The Department of Political Science seeks to make the study of politics an integral part of the liberal education of Kenyon students, to give students a coherent and comprehensive introduction to the discipline of political science, and to prepare students for their future lives as responsible, informed, and engaged citizens and professionals. To achieve this mission, the Department places the fundamental normative questions underlying politics at the center of our teaching, necessitating that political philosophy play a key role in our teaching and curriculum. In addition, we teach a broad curriculum covering the four major subfields of political science (American politics, comparative politics, international relations, and political theory) in order to provide students with the analytical and conceptual tools necessary to understand and explain political and social phenomena. Finally, in order to prepare students for their post-graduate lives as citizens and professions, we teach students how to think deeply and rigorously about the important issues of the day, to read carefully and write clearly and persuasively, to listen and engage with contending viewpoints, and to be able to explore political issues from a variety of perspectives.
Learning Goals
- Students will be able to formulate a clear argument and follow it through to the end of an essay, research paper, or oral presentation.
- Students will show an ability to present multiple viewpoints or perspectives about a political argument.
- Students will acquire a broad understanding of American political institutions and the political institutions of at least two other countries.
- Students will show a capacity to analyze political phenomena following the main approaches in American and comparative politics – institutionalism, cultural approaches, and political economy.
- Students will learn the history of political philosophy through the study of selected classic texts and will learn how the ideas and arguments in those texts inform all, including current, political debates.
- Students will demonstrate familiarity with major theoretical viewpoints in international relations and knowledge of the causes and consequences of major international conflicts.
- Students will demonstrate the capacity to integrate conceptual material from more than one subdiscipline of political science.

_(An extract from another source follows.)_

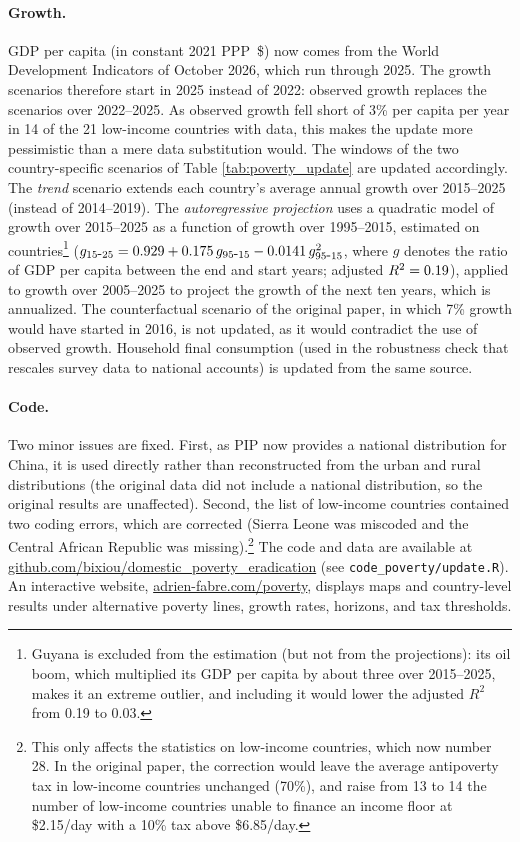 \paragraph{Growth.} GDP per capita (in constant 2021 PPP~\$) now comes from the World Development Indicators of October 2026, which run through 2025. The growth scenarios therefore start in 2025 instead of 2022: observed growth replaces the scenarios over 2022--2025. As observed growth fell short of 3\% per capita per year in 14 of the 21 low-income countries with data, this makes the update more pessimistic than a mere data substitution would. The windows of the two country-specific scenarios of Table \ref{tab:poverty_update} are updated accordingly. The \textit{trend} scenario extends each country's average annual growth over 2015--2025 (instead of 2014--2019). The \textit{autoregressive projection} uses a quadratic model of growth over 2015--2025 as a function of growth over 1995--2015, estimated on \upRegN{} countries\footnote{Guyana is excluded from the estimation (but not from the projections): its oil boom, which multiplied its GDP per capita by about three over 2015--2025, makes it an extreme outlier, and including it would lower the adjusted $R^2$ from 0.19 to 0.03.} ($g_{15\mbox{-}25} = \upRegIntercept + \upRegSlope\, g_{95\mbox{-}15} \upRegQuad\, g_{95\mbox{-}15}^2$, where $g$ denotes the ratio of GDP per capita between the end and start years; adjusted $R^2 = \upRegRsq$), applied to growth over 2005--2025 to project the growth of the next ten years, which is annualized. The counterfactual scenario of the original paper, in which 7\% growth would have started in 2016, is not updated, as it would contradict the use of observed growth. Household final consumption (used in the robustness check that rescales survey data to national accounts) is updated from the same source.

\paragraph{Code.} Two minor issues are fixed. First, as PIP now provides a national distribution for China, it is used directly rather than reconstructed from the urban and rural distributions (the original data did not include a national distribution, so the original results are unaffected). Second, the list of low-income countries contained two coding errors, which are corrected (Sierra Leone was miscoded and the Central African Republic was missing).\footnote{This only affects the statistics on low-income countries, which now number 28. In the original paper, the correction would leave the average antipoverty tax in low-income countries unchanged (70\%), and raise from 13 to 14 the number of low-income countries unable to finance an income floor at \$2.15/day with a 10\% tax above \$6.85/day.} The code and data are available at \href{https://github.com/bixiou/domestic_poverty_eradication}{github.com/bixiou/domestic\_poverty\_eradication} (see \texttt{code\_poverty/update.R}). An interactive website, \href{https://adrien-fabre.com/poverty}{adrien-fabre.com/poverty}, displays maps and country-level results under alternative poverty lines, growth rates, horizons, and tax thresholds.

- Students will acquire the requisite understanding and appreciation of political systems to become more informed and responsible citizens, both of the United States and the wider world.
Measures
We believe the senior capstone remains the best indicator of the success or failure of our curriculum, at least as we can measure that success while the students are still with us. With the senior capstone we are able to assess the capacity of our students to produce political arguments and to evaluate alternative political perspectives. The senior capstone allows us to assess concretely what our students have learned. For example, do they really know how the political institutions of their own country and other major powers function? Do they understand the political arguments of Locke or Rousseau? The senior capstone is comprehensive in character, so while students may be able to avoid writing about one of the subfields of political science, it is impossible for them to write only about their favorite subfield. Finally, the senior capstone allows us to determine whether our students have learned to integrate what they have learned in the different subfields (and courses) of political science–this latter, of course, is a liberal education objective and we regard it as among the most important of our goals. (NB: senior capstones are read by at least four different faculty members.)
In our senior exit survey, we ask students about the extent to which they were required to write an extended research paper and to give an extended oral presentation in their political science courses. We also ask them to assess their experience with those assignments – did they find the assignment to be a learning experience? Did they find it otherwise rewarding? We also ask them about the process of studying for the comprehensive senior capstone as a means for integrating their course work in political science. And we ask them to tell us what they found most important – and most problematic – about their education in the Political Science Department. We take those questions very seriously, and attempt to revise our curriculum and our practice in a manner that accords both with our students’ input and our own pedagogical goals.
In our Quest for Justice (PSCI 101-2) departmental evaluation, we seek to learn whether students have developed an appreciation for the importance of developing clear political arguments and of understanding the bases of counterarguments. We currently are revising some of our evaluation questions in order to gain more concrete feedback regarding the course.
And for our very strongest students, honors projects provide additional means of judging their deeper understanding of a particular subfield and of the theories and methods of political science more generally. Consequently, our outside examiners for honors projects are asked to assess the extent to which students demonstrate a capacity to formulate, clearly articulate, and defend an extended argument in the subfield of political science in which the thesis is written.
Feedback
We meet annually after the completion of the senior capstone to evaluate student performance and our means of measuring it. Over the years we have sought to identify problems in both the exam instrument and the curriculum. We regularly revise our exam questions to reflect the changing characteristics of our field and to address shortcomings in the instrument that we have identified. We are currently developing a rubric to evaluate student performance on the senior capstone.
At the end of each academic year, we hold a departmental meeting to review and discuss our findings from the Senior Capstones and other assessment instruments. Based on that discussion, we refine the instruments, our teaching practices, and the broader curriculum.